When Hal Heiner decided to run for mayor of Louisville, Ky., patent attorney Theresa Camoriano knew it was time to get serious about local politics. Theresa’s interest in politics had been growing for years, spurred on by both several run-ins with local bureaucrats and a general sense of frustration that government officials were not responsive to the citizens for whom they work.
In her spare time, this budding political entrepreneur took her first foray into activism by publishing The Jefferson Review, an online newsletter critiquing government overreach. Encouraged by her growing readership, Theresa’s desire to make her voice heard only intensified.
So Heiner's candidacy was welcome news: Here was someone running for office who shared Theresa’s views on the appropriate role of government and had a track record on city council to back it up. Theresa volunteered for Heiner’s campaign, handing out bumper stickers and flyers, but she wanted to do more. She wanted to tell voters about Heiner’s humility, trustworthiness and strength of character—messages not part of his official campaign, but things she knew to be true from years of knowing him.
To spread this message, Theresa and other Heiner supporters wanted to pool their money to buy radio ads. But under Kentucky’s campaign finance laws, like those of most states, this kind of political speech is illegal—unless they jump through a maze of legal hoops.
Under Kentucky’s regulations, joining with others to pay for independent speech supporting a candidate would make Theresa a “campaign committee” that must register with the Commonwealth, and designate a chairperson, treasurer, and a bank account for committee funds. She would then have to keep detailed financial records and report to the state for six years—even though she only wants to buy ads for the six weeks prior to the election.
Kentucky piles even more paperwork on any “campaign committee” that spends (or even plans to spend) more than $3,000 on political speech. That is barely enough to cover one month of radio ads on one radio station. In addition to quarterly reports, Theresa would have to file two pre-election and a post-election report detailing all the money the “committee” receives and spends, including itemizing every single expenditure over $25 and providing the name, address, occupation, and employer for every person who gives more than $100 to the cause.

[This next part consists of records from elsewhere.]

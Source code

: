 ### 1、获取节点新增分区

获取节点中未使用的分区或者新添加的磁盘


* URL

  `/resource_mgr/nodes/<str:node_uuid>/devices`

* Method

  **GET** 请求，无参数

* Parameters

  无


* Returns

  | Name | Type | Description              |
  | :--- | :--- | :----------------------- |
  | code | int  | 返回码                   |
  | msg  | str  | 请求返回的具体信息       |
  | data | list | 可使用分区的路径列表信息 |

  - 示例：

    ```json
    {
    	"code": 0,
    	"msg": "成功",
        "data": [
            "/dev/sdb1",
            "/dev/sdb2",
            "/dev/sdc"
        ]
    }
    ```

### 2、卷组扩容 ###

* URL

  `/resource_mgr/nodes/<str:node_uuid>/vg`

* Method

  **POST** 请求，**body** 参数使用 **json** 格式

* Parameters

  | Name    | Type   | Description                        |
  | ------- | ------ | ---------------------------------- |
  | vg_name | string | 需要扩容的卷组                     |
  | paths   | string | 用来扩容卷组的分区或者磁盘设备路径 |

The paperwork required is as complex as income tax schedules and anything but straightforward. Although the state’s elections agency publishes a 140-page candidate guide and a 108-page handbook for another kind of political organization, it gives no guidance to “campaign committees” like Theresa’s on how to comply with the law. It is up to the group to figure it all out, even though any mistake could mean stiff civil penalties.
For a political newcomer like Theresa working on this in her spare time, all this red tape is daunting: “As an attorney running a patent practice with my husband, I simply don’t have time to wade through all these regulations. And the fact that even making an innocent mistake could get me into trouble has scared me off from getting involved.”
Under the false moniker of ‘campaign finance regulation,” Kentucky has silenced Theresa. Without the money to buy enough radio spots on her own to make a dent in the public debate or the time and expertise to wade through Kentucky’s regulations, she has been forced to forego one of the most effective means of voter advocacy and convert her radio ad into a blog entry. Even with her readership, Theresa’s blog doesn’t reach as many people as radio ads aired during the morning and evening commute would have reached. She asked, “If the government can restrict my ability to effectively speak out on political issues, what can’t they do?”